Work to complete
Copy nothing from the entries below except the lines from the one containing "### Features" through the one containing "disabled max button", and copy those exactly.

*** Dataset content Section Begins ***

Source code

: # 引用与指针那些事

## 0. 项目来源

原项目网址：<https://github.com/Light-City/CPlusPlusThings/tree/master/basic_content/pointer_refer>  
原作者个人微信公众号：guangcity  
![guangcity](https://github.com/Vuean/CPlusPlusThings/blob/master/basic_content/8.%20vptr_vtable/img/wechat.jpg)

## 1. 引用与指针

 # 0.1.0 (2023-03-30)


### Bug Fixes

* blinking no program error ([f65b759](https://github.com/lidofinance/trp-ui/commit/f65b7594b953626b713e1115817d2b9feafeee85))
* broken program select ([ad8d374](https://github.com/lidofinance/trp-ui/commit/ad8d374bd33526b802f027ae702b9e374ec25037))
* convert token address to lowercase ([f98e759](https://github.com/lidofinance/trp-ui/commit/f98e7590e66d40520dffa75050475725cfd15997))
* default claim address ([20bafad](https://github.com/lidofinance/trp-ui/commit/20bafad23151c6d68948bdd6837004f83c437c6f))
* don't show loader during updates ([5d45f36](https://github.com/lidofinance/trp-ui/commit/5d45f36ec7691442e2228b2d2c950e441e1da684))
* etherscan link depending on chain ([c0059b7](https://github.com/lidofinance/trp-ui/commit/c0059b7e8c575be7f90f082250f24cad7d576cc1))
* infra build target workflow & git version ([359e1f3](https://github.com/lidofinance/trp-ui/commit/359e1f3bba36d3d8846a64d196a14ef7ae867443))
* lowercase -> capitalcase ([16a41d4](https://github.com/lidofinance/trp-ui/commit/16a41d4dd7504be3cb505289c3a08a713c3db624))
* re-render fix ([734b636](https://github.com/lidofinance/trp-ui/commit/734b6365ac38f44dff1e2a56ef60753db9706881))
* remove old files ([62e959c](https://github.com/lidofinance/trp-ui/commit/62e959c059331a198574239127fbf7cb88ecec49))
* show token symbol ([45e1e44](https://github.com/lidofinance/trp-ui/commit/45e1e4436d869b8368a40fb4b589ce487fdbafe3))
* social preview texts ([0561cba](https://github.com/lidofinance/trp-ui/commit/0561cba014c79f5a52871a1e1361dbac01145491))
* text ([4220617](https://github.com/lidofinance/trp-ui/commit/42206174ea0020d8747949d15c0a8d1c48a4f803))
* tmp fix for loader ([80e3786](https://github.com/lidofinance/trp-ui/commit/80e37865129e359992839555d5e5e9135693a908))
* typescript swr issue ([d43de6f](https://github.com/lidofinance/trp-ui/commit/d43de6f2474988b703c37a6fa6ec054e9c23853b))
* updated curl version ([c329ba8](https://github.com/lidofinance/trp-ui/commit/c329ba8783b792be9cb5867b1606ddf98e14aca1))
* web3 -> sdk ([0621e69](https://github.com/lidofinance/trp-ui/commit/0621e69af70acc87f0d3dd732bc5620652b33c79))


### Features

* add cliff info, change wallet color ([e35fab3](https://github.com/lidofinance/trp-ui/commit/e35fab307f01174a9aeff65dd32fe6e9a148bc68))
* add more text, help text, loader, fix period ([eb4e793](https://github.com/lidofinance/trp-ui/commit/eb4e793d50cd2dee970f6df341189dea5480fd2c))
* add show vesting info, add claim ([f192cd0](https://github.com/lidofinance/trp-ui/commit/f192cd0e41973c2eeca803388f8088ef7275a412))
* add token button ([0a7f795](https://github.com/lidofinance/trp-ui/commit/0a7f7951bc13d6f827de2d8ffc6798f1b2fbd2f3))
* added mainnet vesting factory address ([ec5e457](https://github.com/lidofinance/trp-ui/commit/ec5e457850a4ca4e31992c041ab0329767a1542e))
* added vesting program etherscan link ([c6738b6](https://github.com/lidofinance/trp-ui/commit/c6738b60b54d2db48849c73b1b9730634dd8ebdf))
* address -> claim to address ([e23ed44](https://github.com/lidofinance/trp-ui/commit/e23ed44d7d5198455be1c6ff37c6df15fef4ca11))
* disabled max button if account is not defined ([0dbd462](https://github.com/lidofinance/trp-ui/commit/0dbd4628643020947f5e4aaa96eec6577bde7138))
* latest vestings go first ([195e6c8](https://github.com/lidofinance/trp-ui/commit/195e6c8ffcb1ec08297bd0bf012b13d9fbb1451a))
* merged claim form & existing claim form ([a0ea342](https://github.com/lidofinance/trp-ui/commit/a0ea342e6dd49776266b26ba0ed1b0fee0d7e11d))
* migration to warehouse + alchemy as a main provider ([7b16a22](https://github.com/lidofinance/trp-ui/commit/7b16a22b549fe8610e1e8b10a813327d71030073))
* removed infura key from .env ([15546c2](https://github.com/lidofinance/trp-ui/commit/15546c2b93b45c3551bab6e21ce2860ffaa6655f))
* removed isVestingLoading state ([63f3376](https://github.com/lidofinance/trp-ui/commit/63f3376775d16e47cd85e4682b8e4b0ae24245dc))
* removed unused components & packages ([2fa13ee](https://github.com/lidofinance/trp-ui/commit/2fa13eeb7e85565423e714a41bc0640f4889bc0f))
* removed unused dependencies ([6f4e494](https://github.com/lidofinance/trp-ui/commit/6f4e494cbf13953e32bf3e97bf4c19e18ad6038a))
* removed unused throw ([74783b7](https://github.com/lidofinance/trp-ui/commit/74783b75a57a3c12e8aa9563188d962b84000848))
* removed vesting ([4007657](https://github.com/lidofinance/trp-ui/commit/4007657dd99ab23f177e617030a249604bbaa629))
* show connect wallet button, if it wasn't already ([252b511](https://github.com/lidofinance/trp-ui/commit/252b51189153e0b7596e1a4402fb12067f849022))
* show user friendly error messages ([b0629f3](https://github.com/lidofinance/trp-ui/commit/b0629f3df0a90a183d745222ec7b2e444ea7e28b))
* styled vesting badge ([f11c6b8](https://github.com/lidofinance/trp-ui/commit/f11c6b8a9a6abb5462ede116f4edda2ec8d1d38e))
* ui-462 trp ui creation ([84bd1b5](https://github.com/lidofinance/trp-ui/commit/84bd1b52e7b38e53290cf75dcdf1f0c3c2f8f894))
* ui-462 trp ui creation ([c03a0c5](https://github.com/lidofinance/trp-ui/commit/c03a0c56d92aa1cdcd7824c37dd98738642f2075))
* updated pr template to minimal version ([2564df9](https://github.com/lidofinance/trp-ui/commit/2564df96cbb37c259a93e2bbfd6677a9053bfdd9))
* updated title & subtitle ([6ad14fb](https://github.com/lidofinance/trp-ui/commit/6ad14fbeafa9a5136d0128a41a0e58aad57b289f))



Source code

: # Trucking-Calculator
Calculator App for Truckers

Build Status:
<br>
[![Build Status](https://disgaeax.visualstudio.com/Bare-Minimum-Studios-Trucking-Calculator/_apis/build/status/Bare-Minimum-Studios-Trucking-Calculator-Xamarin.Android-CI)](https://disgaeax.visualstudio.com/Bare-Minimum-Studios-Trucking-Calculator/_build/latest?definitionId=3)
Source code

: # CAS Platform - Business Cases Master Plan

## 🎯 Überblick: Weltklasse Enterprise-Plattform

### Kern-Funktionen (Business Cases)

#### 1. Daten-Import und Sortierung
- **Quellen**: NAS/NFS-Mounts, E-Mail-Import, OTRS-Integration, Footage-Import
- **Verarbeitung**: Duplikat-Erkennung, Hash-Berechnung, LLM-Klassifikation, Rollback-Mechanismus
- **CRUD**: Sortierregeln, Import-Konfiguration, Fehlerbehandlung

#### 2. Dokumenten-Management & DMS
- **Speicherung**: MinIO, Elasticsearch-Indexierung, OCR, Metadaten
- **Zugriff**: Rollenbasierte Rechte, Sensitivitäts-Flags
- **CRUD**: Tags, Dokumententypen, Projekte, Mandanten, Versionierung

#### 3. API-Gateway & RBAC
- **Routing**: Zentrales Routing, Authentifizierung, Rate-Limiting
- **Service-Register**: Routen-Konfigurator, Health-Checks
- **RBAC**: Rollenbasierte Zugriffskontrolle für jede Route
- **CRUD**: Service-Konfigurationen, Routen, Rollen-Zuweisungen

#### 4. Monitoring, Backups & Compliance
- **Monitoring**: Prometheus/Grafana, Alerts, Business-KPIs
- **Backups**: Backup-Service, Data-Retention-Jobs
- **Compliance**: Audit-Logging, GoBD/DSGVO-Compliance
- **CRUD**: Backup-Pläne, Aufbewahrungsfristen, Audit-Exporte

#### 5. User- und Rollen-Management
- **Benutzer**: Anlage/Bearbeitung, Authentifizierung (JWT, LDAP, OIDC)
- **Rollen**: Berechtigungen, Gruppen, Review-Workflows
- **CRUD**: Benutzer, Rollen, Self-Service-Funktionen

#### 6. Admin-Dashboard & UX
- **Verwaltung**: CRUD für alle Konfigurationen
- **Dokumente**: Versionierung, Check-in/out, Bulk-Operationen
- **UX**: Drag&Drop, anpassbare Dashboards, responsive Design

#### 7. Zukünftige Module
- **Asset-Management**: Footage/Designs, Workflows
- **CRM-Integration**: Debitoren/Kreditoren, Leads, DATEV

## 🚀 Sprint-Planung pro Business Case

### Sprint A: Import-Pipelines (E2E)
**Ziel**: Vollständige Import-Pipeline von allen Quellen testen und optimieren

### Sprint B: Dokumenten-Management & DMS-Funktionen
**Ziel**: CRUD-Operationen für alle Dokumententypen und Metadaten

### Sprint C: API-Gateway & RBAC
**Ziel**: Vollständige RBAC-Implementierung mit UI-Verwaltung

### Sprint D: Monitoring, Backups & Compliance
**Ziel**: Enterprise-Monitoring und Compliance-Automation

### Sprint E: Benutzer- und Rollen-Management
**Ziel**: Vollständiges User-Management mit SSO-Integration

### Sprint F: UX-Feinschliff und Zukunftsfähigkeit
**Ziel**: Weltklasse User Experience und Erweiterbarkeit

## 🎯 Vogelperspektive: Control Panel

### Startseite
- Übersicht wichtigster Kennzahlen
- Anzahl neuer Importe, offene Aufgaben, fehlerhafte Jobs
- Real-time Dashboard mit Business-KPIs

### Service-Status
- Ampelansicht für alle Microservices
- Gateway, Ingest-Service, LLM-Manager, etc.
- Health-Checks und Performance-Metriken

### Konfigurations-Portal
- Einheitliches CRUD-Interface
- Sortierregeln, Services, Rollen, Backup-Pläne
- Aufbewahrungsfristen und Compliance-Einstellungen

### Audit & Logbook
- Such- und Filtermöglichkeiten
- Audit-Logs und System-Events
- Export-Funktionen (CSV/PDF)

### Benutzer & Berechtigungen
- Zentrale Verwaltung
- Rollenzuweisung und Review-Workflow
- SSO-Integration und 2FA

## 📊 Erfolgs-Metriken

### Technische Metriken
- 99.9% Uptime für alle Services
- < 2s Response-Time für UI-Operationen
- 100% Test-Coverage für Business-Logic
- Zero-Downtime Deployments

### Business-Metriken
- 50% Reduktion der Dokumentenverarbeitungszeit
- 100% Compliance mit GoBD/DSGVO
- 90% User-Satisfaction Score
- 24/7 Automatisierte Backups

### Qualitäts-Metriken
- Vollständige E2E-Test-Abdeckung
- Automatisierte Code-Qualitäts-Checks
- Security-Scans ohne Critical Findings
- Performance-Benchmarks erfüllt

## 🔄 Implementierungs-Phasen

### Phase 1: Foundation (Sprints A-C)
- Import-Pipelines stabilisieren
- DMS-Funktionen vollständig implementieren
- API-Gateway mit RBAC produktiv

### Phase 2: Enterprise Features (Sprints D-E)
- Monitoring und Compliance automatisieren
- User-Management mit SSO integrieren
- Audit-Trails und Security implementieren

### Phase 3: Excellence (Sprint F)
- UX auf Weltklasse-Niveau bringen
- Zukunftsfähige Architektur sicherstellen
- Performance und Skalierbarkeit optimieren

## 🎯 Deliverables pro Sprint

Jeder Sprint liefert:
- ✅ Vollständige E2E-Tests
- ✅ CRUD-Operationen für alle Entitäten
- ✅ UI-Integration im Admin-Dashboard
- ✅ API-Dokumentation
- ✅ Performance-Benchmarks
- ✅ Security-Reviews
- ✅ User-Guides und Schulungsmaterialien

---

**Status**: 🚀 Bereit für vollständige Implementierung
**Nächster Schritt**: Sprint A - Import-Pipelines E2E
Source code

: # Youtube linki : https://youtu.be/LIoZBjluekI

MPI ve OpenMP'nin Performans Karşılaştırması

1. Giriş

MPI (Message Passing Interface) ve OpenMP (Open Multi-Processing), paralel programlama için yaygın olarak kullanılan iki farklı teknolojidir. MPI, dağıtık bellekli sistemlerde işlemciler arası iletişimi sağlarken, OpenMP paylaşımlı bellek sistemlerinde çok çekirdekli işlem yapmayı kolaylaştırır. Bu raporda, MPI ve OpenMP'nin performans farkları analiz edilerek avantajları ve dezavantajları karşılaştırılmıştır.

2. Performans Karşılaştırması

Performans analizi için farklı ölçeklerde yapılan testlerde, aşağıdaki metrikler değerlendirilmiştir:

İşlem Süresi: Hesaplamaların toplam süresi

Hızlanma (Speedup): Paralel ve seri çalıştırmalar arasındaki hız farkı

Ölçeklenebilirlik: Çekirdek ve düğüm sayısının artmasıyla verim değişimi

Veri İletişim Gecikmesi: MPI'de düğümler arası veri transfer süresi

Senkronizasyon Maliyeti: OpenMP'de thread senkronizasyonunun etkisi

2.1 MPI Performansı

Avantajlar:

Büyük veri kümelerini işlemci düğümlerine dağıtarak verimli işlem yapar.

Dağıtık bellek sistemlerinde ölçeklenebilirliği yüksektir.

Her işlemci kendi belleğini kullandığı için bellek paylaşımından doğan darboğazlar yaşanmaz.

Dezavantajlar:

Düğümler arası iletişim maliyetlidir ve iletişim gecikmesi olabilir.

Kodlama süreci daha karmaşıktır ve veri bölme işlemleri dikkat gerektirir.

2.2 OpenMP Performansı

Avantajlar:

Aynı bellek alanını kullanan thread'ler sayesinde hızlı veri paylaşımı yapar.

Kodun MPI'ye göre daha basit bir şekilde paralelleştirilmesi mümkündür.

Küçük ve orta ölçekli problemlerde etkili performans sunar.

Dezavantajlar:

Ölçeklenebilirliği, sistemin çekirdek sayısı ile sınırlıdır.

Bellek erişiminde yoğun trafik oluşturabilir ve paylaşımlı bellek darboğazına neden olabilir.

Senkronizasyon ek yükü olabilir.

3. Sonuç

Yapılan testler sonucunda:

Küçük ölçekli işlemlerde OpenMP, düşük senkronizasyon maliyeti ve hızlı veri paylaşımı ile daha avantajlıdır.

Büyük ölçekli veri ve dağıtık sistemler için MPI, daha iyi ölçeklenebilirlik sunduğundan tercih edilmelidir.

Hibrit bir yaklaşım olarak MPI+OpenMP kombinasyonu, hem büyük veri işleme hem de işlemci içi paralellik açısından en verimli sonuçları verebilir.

*** Dataset content Section Ends ***

Result of the exercise
### Features

* add cliff info, change wallet color ([e35fab3](https://github.com/lidofinance/trp-ui/commit/e35fab307f01174a9aeff65dd32fe6e9a148bc68))
* add more text, help text, loader, fix period ([eb4e793](https://github.com/lidofinance/trp-ui/commit/eb4e793d50cd2dee970f6df341189dea5480fd2c))
* add show vesting info, add claim ([f192cd0](https://github.com/lidofinance/trp-ui/commit/f192cd0e41973c2eeca803388f8088ef7275a412))
* add token button ([0a7f795](https://github.com/lidofinance/trp-ui/commit/0a7f7951bc13d6f827de2d8ffc6798f1b2fbd2f3))
* added mainnet vesting factory address ([ec5e457](https://github.com/lidofinance/trp-ui/commit/ec5e457850a4ca4e31992c041ab0329767a1542e))
* added vesting program etherscan link ([c6738b6](https://github.com/lidofinance/trp-ui/commit/c6738b60b54d2db48849c73b1b9730634dd8ebdf))
* address -> claim to address ([e23ed44](https://github.com/lidofinance/trp-ui/commit/e23ed44d7d5198455be1c6ff37c6df15fef4ca11))
* disabled max button if account is not defined ([0dbd462](https://github.com/lidofinance/trp-ui/commit/0dbd4628643020947f5e4aaa96eec6577bde7138))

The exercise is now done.